Exercise data
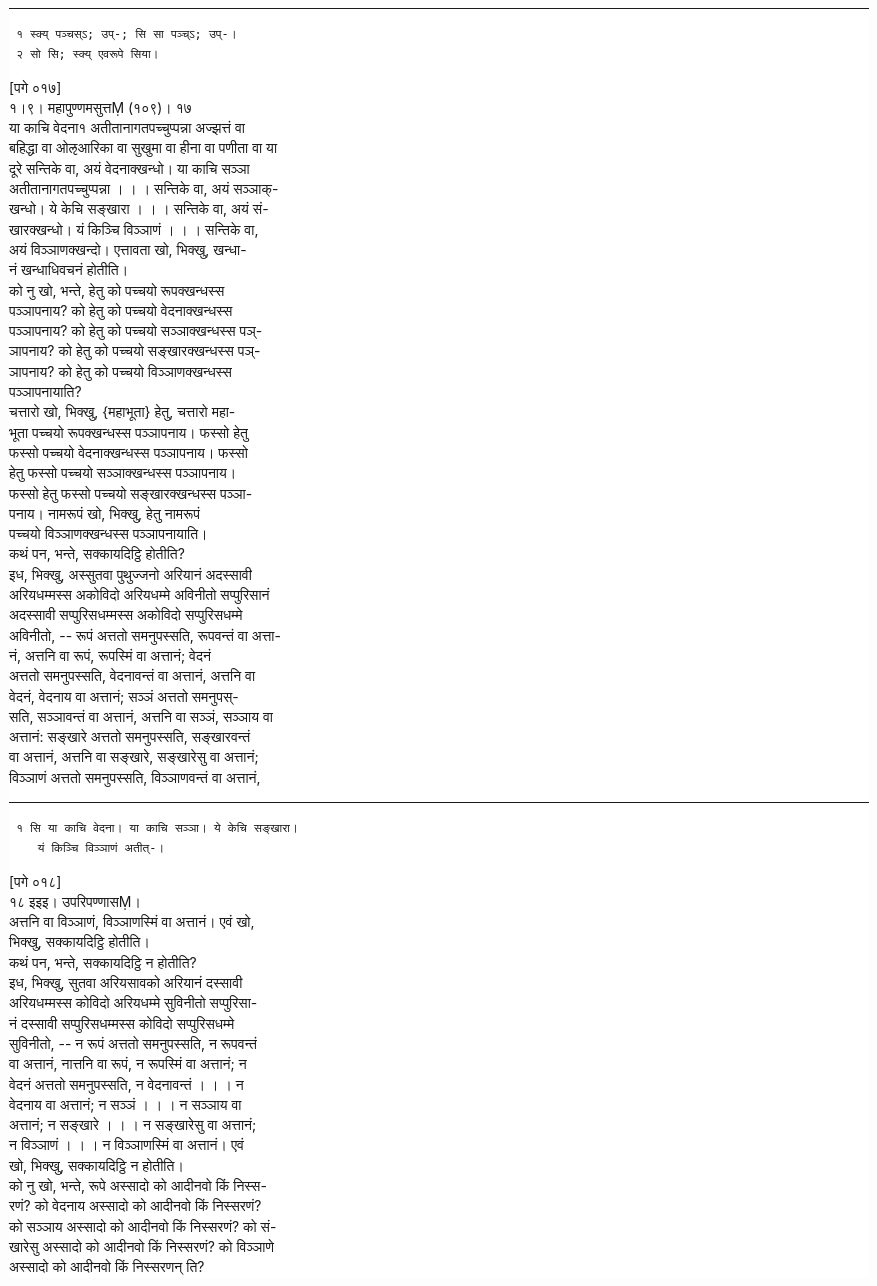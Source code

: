 --------------------------------------------------------------------------  
     १ स्क्य् पञ्चस्ऽ; उप्-; सि सा पञ्च्ऽ; उप्-।  
     २ सो सि; स्क्य् एवरूपे सिया।  
    
[पगे ०१७]  
                    १।९। महापुण्णमसुत्तṂ (१०९)। १७  
या काचि वेदना१ अतीतानागतपच्चुप्पन्ना अज्झत्तं वा  
बहिद्धा वा ओऌआरिका वा सुखुमा वा हीना वा पणीता वा या  
दूरे सन्तिके वा, अयं वेदनाक्खन्धो। या काचि सञ्ञा  
अतीतानागतपच्चुप्पन्ना । । । सन्तिके वा, अयं सञ्ञाक्-  
खन्धो। ये केचि सङ्खारा । । । सन्तिके वा, अयं सं-  
खारक्खन्धो। यं किञ्चि विञ्ञाणं । । । सन्तिके वा,  
अयं विञ्ञाणक्खन्दो। एत्तावता खो, भिक्खु, खन्धा-  
नं खन्धाधिवचनं होतीति।  
     को नु खो, भन्ते, हेतु को पच्चयो रूपक्खन्धस्स  
पञ्ञापनाय? को हेतु को पच्चयो वेदनाक्खन्धस्स  
पञ्ञापनाय? को हेतु को पच्चयो सञ्ञाक्खन्धस्स पञ्-  
ञापनाय? को हेतु को पच्चयो सङ्खारक्खन्धस्स पञ्-  
ञापनाय? को हेतु को पच्चयो विञ्ञाणक्खन्धस्स  
पञ्ञापनायाति?  
     चत्तारो खो, भिक्खु, {महाभूता} हेतु, चत्तारो महा-  
भूता पच्चयो रूपक्खन्धस्स पञ्ञापनाय। फस्सो हेतु  
फस्सो पच्चयो वेदनाक्खन्धस्स पञ्ञापनाय। फस्सो  
हेतु फस्सो पच्चयो सञ्ञाक्खन्धस्स पञ्ञापनाय।  
फस्सो हेतु फस्सो पच्चयो सङ्खारक्खन्धस्स पञ्ञा-  
पनाय। नामरूपं खो, भिक्खु, हेतु नामरूपं  
पच्चयो विञ्ञाणक्खन्धस्स पञ्ञापनायाति।  
     कथं पन, भन्ते, सक्कायदिट्ठि होतीति?  
     इध, भिक्खु, अस्सुतवा पुथुज्जनो अरियानं अदस्सावी  
अरियधम्मस्स अकोविदो अरियधम्मे अविनीतो सप्पुरिसानं  
अदस्सावी सप्पुरिसधम्मस्स अकोविदो सप्पुरिसधम्मे  
अविनीतो, -- रूपं अत्ततो समनुपस्सति, रूपवन्तं वा अत्ता-  
नं, अत्तनि वा रूपं, रूपस्मिं वा अत्तानं; वेदनं  
अत्ततो समनुपस्सति, वेदनावन्तं वा अत्तानं, अत्तनि वा  
वेदनं, वेदनाय वा अत्तानं; सञ्ञं अत्ततो समनुपस्-  
सति, सञ्ञावन्तं वा अत्तानं, अत्तनि वा सञ्ञं, सञ्ञाय वा  
अत्तानं: सङ्खारे अत्ततो समनुपस्सति, सङ्खारवन्तं  
वा अत्तानं, अत्तनि वा सङ्खारे, सङ्खारेसु वा अत्तानं;  
विञ्ञाणं अत्ततो समनुपस्सति, विञ्ञाणवन्तं वा अत्तानं,  
    
--------------------------------------------------------------------------  
     १ सि या काचि वेदना। या काचि सञ्ञा। ये केचि सङ्खारा।   
        यं किञ्चि विञ्ञाणं अतीत्-।  
    
[पगे ०१८]  
१८ इइइ। उपरिपण्णासṂ।  
अत्तनि वा विञ्ञाणं, विञ्ञाणस्मिं वा अत्तानं। एवं खो,  
भिक्खु, सक्कायदिट्ठि होतीति।  
     कथं पन, भन्ते, सक्कायदिट्ठि न होतीति?  
     इध, भिक्खु, सुतवा अरियसावको अरियानं दस्सावी  
अरियधम्मस्स कोविदो अरियधम्मे सुविनीतो सप्पुरिसा-  
नं दस्सावी सप्पुरिसधम्मस्स कोविदो सप्पुरिसधम्मे  
सुविनीतो, -- न रूपं अत्ततो समनुपस्सति, न रूपवन्तं  
वा अत्तानं, नात्तनि वा रूपं, न रूपस्मिं वा अत्तानं; न  
वेदनं अत्ततो समनुपस्सति, न वेदनावन्तं । । । न  
वेदनाय वा अत्तानं; न सञ्ञं । । । न सञ्ञाय वा  
अत्तानं; न सङ्खारे । । । न सङ्खारेसु वा अत्तानं;  
न विञ्ञाणं । । । न विञ्ञाणस्मिं वा अत्तानं। एवं  
खो, भिक्खु, सक्कायदिट्ठि न होतीति।  
     को नु खो, भन्ते, रूपे अस्सादो को आदीनवो किं निस्स-  
रणं? को वेदनाय अस्सादो को आदीनवो किं निस्सरणं?  
को सञ्ञाय अस्सादो को आदीनवो किं निस्सरणं? को सं-  
खारेसु अस्सादो को आदीनवो किं निस्सरणं? को विञ्ञाणे  
अस्सादो को आदीनवो किं निस्सरणन् ति?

Exercise prompt
In the listing above, transcribe exactly everything from the line containing "या काचि वेदना१" down to the line containing "विञ्ञाणं अत्ततो समनुपस्सति, विञ्ञाणवन्तं", including both and nothing more.

Expected output
या काचि वेदना१ अतीतानागतपच्चुप्पन्ना अज्झत्तं वा  
बहिद्धा वा ओऌआरिका वा सुखुमा वा हीना वा पणीता वा या  
दूरे सन्तिके वा, अयं वेदनाक्खन्धो। या काचि सञ्ञा  
अतीतानागतपच्चुप्पन्ना । । । सन्तिके वा, अयं सञ्ञाक्-  
खन्धो। ये केचि सङ्खारा । । । सन्तिके वा, अयं सं-  
खारक्खन्धो। यं किञ्चि विञ्ञाणं । । । सन्तिके वा,  
अयं विञ्ञाणक्खन्दो। एत्तावता खो, भिक्खु, खन्धा-  
नं खन्धाधिवचनं होतीति।  
     को नु खो, भन्ते, हेतु को पच्चयो रूपक्खन्धस्स  
पञ्ञापनाय? को हेतु को पच्चयो वेदनाक्खन्धस्स  
पञ्ञापनाय? को हेतु को पच्चयो सञ्ञाक्खन्धस्स पञ्-  
ञापनाय? को हेतु को पच्चयो सङ्खारक्खन्धस्स पञ्-  
ञापनाय? को हेतु को पच्चयो विञ्ञाणक्खन्धस्स  
पञ्ञापनायाति?  
     चत्तारो खो, भिक्खु, {महाभूता} हेतु, चत्तारो महा-  
भूता पच्चयो रूपक्खन्धस्स पञ्ञापनाय। फस्सो हेतु  
फस्सो पच्चयो वेदनाक्खन्धस्स पञ्ञापनाय। फस्सो  
हेतु फस्सो पच्चयो सञ्ञाक्खन्धस्स पञ्ञापनाय।  
फस्सो हेतु फस्सो पच्चयो सङ्खारक्खन्धस्स पञ्ञा-  
पनाय। नामरूपं खो, भिक्खु, हेतु नामरूपं  
पच्चयो विञ्ञाणक्खन्धस्स पञ्ञापनायाति।  
     कथं पन, भन्ते, सक्कायदिट्ठि होतीति?  
     इध, भिक्खु, अस्सुतवा पुथुज्जनो अरियानं अदस्सावी  
अरियधम्मस्स अकोविदो अरियधम्मे अविनीतो सप्पुरिसानं  
अदस्सावी सप्पुरिसधम्मस्स अकोविदो सप्पुरिसधम्मे  
अविनीतो, -- रूपं अत्ततो समनुपस्सति, रूपवन्तं वा अत्ता-  
नं, अत्तनि वा रूपं, रूपस्मिं वा अत्तानं; वेदनं  
अत्ततो समनुपस्सति, वेदनावन्तं वा अत्तानं, अत्तनि वा  
वेदनं, वेदनाय वा अत्तानं; सञ्ञं अत्ततो समनुपस्-  
सति, सञ्ञावन्तं वा अत्तानं, अत्तनि वा सञ्ञं, सञ्ञाय वा  
अत्तानं: सङ्खारे अत्ततो समनुपस्सति, सङ्खारवन्तं  
वा अत्तानं, अत्तनि वा सङ्खारे, सङ्खारेसु वा अत्तानं;  
विञ्ञाणं अत्ततो समनुपस्सति, विञ्ञाणवन्तं वा अत्तानं,  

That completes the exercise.